I felt like total dog shit for what I said and turning him down and letting him believe that there was something wrong with him. He had it all twisted. Truth is, there was something wrong with me. I wanted to give it to him too, and so bad. He could tell by the way I behaved around him; I ain't shy! The rest was a waiting game for the right time. Till then, he'd be pretty fuck-strated, you can bet. On the bright side, a whole week went by since then and the party and luckily, that was enough time for the meds to work their magic. I was myself again and I hoped that he'd be happy to welcome me back.

In other news, Michael had the largest movie collection I'd ever seen in my whole life! I was bored as hell waiting for him to show up. Plus I missed my daughter. Faith insisted on taking care of her so I'd be able to spend time alone with Michael. Honestly, it felt damn good that I didn't need to lie to her about it anymore.

But the entire wait was torture! An hour and a half passed I was in that dreary room. I browsed the movie selection but nothing really interested me. Plus, I didn't wanna end up accidentally "betraying" Michael by watching something good without him. Kidding, but it really was only fun when we'd watch 'em together. Most of the time I'd end up dozing off in his arms before the end, but I loved how he'd hold me close to him while he munched and crunched his way through two bowls of popcorn drizzled in butter and hot sauce. I only restocked that stuff especially for him.

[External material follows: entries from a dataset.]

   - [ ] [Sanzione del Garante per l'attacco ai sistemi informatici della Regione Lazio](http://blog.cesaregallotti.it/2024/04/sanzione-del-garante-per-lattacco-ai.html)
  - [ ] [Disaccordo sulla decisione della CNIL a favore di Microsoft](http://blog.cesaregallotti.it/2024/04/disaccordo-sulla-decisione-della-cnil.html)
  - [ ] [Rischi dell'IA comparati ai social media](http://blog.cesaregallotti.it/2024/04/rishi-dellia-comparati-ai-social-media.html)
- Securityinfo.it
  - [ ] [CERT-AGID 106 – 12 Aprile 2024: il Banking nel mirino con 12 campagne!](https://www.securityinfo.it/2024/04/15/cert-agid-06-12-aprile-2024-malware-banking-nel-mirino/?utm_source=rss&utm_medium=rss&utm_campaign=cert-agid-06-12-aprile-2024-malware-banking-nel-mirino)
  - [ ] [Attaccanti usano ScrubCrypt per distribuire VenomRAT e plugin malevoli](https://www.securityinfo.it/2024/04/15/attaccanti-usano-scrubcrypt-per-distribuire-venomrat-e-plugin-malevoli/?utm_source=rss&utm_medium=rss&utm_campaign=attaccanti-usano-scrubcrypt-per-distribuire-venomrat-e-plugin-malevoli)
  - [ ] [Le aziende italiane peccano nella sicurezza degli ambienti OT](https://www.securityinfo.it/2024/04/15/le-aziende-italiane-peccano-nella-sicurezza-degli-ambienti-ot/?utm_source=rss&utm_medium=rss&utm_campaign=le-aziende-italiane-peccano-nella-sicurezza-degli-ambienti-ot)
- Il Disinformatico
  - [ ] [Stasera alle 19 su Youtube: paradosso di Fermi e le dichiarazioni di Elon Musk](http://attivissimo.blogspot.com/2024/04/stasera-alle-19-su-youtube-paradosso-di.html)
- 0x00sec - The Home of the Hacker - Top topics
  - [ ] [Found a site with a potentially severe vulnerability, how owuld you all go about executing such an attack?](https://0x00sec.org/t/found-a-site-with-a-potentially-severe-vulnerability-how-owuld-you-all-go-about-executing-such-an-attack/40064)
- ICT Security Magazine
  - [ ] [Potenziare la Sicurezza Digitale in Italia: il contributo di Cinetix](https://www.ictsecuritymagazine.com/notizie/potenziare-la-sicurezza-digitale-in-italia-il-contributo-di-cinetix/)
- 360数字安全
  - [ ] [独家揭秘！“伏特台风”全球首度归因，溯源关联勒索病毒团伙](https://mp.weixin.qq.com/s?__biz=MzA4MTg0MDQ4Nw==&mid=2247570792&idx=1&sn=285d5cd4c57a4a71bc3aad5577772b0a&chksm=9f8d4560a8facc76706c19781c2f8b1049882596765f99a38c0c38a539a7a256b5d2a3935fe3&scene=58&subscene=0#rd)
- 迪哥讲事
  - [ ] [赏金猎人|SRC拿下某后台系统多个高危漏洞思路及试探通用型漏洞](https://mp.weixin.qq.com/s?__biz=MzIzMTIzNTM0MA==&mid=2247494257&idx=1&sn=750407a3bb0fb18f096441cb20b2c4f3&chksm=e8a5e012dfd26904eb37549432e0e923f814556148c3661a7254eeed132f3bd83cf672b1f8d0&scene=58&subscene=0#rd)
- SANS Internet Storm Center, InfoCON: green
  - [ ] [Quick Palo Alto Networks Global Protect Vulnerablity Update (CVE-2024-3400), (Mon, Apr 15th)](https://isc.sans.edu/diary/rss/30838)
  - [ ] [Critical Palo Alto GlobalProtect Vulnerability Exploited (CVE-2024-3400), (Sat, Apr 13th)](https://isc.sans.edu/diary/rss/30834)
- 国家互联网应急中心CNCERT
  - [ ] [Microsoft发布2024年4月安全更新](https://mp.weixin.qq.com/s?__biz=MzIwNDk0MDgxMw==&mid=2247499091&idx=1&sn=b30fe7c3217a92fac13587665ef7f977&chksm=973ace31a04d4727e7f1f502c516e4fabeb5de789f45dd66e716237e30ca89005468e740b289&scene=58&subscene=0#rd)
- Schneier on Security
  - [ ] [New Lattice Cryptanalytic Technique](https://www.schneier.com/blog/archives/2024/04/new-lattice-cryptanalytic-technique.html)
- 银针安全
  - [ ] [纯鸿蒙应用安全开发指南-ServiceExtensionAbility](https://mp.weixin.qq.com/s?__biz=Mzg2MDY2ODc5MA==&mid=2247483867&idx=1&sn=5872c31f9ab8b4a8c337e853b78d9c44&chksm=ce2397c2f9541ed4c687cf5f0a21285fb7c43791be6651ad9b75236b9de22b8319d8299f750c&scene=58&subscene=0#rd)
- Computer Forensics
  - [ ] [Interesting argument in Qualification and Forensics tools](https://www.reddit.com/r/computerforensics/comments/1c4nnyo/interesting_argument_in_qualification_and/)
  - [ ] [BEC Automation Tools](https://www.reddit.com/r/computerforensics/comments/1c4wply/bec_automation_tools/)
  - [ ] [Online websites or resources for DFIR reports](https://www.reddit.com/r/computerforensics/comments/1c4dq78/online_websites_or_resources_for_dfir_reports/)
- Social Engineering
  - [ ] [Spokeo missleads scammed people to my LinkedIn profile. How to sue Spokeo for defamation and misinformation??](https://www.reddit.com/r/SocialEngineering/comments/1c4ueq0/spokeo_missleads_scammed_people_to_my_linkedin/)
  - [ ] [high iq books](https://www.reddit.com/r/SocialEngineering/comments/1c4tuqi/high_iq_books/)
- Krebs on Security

As someone who always needs something to do, I really hated that I had absolutely nothing to do and eventually ended up with my back on the floor and my legs on the couch as I identified faces in the ceiling. A couple times, I fought the urge to just walk out there into a room full of executives and record-label VIPs. Michael told me they'd get a special first look at his music video - sorry - short film Bad, as well as an exclusive listen to the album itself.

Still staring upward at the wooden-panelled ceiling, I found myself singing that stupid song that Michael liked so much.

"Smile, though your heart is aching. Smile, even though it's breaking. Smile-"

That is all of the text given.